[[ Data provided open ]]

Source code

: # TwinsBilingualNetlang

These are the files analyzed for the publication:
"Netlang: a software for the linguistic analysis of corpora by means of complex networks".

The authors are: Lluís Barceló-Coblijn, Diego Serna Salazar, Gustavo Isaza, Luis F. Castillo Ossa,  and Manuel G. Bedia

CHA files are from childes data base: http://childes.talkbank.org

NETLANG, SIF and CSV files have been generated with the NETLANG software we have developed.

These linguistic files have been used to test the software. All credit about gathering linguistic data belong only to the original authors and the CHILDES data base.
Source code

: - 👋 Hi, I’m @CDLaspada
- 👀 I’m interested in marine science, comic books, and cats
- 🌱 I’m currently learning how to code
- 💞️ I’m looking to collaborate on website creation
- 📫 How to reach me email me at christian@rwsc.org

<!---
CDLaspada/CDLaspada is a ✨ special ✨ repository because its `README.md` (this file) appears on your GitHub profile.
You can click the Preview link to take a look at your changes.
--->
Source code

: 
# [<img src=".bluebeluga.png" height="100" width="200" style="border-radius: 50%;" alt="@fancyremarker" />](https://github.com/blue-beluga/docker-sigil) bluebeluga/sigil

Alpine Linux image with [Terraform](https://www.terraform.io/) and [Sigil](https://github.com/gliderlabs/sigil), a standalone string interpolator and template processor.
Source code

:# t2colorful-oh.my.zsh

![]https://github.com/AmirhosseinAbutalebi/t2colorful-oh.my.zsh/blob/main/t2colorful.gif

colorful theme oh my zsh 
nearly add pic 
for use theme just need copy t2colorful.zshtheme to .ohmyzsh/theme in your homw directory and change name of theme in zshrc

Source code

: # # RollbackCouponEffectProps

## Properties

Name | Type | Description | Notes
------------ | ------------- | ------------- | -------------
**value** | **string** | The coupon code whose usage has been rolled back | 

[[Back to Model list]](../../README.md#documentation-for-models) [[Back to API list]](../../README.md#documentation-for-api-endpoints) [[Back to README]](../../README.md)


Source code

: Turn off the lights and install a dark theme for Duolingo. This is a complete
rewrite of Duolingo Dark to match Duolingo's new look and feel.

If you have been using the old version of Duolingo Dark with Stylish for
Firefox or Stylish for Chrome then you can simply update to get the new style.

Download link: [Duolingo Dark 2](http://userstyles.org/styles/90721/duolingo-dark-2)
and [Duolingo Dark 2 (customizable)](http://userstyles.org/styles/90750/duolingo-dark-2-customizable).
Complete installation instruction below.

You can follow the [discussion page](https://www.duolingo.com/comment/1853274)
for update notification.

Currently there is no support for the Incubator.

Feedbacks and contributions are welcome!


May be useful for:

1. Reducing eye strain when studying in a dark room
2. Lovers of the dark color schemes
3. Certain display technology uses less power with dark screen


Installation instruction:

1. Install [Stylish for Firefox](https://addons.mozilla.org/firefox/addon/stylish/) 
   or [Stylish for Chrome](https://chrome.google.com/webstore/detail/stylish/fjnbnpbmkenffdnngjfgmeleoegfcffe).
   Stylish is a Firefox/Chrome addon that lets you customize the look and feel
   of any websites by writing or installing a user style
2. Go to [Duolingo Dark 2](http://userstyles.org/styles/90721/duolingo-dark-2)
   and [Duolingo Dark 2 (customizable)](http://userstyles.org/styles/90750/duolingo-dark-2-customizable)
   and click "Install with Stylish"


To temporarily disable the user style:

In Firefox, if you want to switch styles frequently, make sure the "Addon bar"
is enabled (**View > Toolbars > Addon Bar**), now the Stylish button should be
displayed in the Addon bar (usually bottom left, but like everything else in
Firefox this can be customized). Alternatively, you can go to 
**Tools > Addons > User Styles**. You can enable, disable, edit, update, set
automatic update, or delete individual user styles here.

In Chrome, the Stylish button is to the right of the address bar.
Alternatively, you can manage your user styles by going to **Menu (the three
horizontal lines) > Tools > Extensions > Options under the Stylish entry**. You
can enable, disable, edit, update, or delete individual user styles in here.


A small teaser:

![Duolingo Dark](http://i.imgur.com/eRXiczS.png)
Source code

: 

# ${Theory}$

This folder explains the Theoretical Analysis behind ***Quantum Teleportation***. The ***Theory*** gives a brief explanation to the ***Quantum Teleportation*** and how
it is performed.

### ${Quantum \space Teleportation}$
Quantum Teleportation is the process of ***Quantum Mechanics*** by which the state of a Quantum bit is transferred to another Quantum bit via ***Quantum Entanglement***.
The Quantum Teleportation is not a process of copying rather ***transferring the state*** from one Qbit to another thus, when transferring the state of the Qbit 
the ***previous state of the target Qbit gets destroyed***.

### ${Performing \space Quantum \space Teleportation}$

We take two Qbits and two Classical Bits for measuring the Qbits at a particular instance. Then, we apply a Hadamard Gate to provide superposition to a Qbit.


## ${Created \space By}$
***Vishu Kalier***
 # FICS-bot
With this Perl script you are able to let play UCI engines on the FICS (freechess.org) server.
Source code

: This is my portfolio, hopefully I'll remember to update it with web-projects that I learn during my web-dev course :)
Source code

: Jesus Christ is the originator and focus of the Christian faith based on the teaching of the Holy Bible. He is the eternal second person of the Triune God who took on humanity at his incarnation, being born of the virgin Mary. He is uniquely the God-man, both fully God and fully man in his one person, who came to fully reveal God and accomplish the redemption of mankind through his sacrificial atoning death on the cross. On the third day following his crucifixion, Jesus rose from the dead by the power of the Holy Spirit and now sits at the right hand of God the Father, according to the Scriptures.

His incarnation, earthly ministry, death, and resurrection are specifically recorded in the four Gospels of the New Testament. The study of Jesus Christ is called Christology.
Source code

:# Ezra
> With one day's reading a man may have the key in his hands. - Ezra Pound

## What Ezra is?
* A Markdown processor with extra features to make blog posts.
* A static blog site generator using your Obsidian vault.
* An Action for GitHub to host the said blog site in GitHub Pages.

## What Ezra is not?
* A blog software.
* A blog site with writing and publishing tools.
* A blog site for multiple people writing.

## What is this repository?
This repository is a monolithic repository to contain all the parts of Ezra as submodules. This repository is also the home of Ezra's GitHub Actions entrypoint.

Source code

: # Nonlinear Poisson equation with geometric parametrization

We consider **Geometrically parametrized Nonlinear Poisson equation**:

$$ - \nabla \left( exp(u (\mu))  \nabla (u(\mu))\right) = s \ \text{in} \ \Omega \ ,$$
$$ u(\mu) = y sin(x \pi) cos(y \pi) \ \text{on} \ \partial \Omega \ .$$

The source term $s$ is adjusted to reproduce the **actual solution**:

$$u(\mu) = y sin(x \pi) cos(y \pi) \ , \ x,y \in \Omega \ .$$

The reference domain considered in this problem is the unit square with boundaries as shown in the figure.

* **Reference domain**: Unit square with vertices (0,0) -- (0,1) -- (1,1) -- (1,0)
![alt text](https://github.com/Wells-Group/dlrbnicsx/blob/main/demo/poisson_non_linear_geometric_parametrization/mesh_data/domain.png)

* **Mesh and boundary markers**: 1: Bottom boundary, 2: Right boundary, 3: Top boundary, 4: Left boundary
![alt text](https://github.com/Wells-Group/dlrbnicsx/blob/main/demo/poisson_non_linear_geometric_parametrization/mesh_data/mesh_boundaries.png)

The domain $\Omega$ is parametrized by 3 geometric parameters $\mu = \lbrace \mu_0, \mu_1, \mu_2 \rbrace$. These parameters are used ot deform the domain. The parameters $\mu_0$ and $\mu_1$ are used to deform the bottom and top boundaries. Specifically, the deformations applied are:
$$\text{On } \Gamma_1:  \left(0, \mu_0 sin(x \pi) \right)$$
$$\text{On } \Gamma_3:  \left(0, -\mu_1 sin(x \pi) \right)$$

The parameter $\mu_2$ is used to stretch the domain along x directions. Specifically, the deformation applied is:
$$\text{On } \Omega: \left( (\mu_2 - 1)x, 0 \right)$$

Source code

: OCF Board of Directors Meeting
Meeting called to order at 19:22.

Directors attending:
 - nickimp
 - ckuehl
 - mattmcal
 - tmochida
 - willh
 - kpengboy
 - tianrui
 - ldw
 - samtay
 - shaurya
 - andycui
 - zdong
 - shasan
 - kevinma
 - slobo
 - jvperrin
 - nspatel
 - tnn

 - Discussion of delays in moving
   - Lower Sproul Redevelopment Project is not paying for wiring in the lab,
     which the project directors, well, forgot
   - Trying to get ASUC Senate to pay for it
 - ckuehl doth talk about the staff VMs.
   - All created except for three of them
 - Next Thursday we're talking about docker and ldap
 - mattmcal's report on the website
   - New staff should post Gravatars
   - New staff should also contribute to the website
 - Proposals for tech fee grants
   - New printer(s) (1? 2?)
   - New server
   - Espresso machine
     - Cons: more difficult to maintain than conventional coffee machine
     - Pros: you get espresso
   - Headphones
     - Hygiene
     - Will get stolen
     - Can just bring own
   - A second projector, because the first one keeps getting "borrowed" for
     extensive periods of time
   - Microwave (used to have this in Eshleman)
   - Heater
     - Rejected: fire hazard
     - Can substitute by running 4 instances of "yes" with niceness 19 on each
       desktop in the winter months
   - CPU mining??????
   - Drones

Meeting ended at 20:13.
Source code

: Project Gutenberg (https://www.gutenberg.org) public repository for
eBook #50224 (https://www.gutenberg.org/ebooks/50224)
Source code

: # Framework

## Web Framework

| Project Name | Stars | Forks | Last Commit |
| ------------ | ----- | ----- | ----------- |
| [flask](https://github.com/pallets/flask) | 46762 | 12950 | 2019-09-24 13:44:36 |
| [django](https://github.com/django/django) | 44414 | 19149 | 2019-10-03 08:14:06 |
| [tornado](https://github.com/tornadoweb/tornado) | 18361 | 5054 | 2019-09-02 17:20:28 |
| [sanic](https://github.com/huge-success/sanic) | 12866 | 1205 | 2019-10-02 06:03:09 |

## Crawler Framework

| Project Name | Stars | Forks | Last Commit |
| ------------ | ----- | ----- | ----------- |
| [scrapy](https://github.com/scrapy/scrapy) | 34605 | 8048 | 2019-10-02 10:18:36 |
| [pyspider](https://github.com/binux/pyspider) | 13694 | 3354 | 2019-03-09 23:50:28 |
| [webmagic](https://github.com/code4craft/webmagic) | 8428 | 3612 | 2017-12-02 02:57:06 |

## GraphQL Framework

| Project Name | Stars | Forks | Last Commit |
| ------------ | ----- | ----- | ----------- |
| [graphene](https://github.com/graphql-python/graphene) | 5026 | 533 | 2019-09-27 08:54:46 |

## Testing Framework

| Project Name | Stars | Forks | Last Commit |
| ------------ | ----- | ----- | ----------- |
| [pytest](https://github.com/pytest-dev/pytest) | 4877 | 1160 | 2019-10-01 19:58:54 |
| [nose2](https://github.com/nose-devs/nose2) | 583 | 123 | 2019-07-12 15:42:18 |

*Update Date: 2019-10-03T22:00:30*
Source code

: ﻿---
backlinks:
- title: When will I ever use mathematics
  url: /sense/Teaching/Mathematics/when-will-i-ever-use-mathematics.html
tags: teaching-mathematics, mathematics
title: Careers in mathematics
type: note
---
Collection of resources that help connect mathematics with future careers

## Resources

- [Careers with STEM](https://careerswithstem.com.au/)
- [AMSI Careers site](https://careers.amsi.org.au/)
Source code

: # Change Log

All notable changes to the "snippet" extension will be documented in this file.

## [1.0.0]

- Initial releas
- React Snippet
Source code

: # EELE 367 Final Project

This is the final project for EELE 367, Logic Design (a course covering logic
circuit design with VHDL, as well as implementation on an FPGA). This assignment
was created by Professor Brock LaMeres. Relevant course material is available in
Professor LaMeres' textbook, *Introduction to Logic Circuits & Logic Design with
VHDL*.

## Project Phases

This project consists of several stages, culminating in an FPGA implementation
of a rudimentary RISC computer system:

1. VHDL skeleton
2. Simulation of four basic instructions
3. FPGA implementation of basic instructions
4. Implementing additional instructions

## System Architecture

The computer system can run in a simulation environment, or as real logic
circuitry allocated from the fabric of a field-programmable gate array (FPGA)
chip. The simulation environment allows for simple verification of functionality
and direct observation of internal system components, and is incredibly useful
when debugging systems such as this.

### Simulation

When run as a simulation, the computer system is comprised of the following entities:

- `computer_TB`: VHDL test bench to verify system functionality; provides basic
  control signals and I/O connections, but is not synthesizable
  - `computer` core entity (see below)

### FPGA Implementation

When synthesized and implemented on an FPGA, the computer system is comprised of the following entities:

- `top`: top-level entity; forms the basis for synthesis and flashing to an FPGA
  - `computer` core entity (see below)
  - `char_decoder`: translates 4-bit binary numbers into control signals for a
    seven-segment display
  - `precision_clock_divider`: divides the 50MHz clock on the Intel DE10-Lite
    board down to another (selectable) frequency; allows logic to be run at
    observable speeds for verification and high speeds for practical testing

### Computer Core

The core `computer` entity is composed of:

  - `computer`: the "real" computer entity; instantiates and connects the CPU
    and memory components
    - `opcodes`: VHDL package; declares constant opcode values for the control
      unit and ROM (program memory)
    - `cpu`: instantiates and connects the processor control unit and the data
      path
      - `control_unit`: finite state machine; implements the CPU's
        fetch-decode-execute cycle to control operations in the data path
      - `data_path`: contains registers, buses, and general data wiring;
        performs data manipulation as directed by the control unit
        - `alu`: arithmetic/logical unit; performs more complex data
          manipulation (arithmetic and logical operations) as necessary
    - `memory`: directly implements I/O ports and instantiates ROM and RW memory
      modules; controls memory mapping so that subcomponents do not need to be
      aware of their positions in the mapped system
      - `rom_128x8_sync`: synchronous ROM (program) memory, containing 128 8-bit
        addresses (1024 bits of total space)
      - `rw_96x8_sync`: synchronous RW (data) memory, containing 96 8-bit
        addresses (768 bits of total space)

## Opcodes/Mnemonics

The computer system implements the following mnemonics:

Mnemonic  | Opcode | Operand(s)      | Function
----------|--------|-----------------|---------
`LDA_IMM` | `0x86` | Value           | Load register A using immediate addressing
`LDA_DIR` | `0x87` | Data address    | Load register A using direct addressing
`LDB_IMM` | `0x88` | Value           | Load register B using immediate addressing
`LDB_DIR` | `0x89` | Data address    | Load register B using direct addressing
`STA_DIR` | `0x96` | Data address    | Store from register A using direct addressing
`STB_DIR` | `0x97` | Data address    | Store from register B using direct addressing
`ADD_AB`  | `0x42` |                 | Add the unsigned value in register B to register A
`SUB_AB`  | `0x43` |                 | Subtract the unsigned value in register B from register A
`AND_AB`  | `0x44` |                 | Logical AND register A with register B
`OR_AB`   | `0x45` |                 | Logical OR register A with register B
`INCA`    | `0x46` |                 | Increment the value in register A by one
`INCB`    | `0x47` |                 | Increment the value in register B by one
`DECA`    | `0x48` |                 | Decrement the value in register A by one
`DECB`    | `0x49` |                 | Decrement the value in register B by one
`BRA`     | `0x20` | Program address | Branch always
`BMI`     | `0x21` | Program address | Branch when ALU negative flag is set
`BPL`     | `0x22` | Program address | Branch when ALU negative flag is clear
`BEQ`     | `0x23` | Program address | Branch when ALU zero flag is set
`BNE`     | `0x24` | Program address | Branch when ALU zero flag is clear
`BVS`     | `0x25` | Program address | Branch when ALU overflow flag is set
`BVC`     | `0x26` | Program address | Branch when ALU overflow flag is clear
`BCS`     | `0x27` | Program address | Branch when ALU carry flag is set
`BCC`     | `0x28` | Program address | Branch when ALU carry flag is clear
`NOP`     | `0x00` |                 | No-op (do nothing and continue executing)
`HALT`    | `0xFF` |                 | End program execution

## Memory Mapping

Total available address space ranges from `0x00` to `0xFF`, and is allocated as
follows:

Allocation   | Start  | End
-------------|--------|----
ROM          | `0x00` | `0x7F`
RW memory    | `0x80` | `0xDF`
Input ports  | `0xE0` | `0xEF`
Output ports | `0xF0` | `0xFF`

[[ Data provided closed ]]

*Task to carry out*
Print only these lines, please. They run from the start of the entries above to the line containing "is a complete", both ends included, and must match exactly.

*Solution*
Source code

: # TwinsBilingualNetlang

These are the files analyzed for the publication:
"Netlang: a software for the linguistic analysis of corpora by means of complex networks".

The authors are: Lluís Barceló-Coblijn, Diego Serna Salazar, Gustavo Isaza, Luis F. Castillo Ossa,  and Manuel G. Bedia

CHA files are from childes data base: http://childes.talkbank.org

NETLANG, SIF and CSV files have been generated with the NETLANG software we have developed.

These linguistic files have been used to test the software. All credit about gathering linguistic data belong only to the original authors and the CHILDES data base.
Source code

: - 👋 Hi, I’m @CDLaspada
- 👀 I’m interested in marine science, comic books, and cats
- 🌱 I’m currently learning how to code
- 💞️ I’m looking to collaborate on website creation
- 📫 How to reach me email me at christian@rwsc.org

<!---
CDLaspada/CDLaspada is a ✨ special ✨ repository because its `README.md` (this file) appears on your GitHub profile.
You can click the Preview link to take a look at your changes.
--->
Source code

: 
# [<img src=".bluebeluga.png" height="100" width="200" style="border-radius: 50%;" alt="@fancyremarker" />](https://github.com/blue-beluga/docker-sigil) bluebeluga/sigil

Alpine Linux image with [Terraform](https://www.terraform.io/) and [Sigil](https://github.com/gliderlabs/sigil), a standalone string interpolator and template processor.
Source code

:# t2colorful-oh.my.zsh

![]https://github.com/AmirhosseinAbutalebi/t2colorful-oh.my.zsh/blob/main/t2colorful.gif

colorful theme oh my zsh 
nearly add pic 
for use theme just need copy t2colorful.zshtheme to .ohmyzsh/theme in your homw directory and change name of theme in zshrc

Source code

: # # RollbackCouponEffectProps

## Properties

Name | Type | Description | Notes
------------ | ------------- | ------------- | -------------
**value** | **string** | The coupon code whose usage has been rolled back | 

[[Back to Model list]](../../README.md#documentation-for-models) [[Back to API list]](../../README.md#documentation-for-api-endpoints) [[Back to README]](../../README.md)


Source code

: Turn off the lights and install a dark theme for Duolingo. This is a complete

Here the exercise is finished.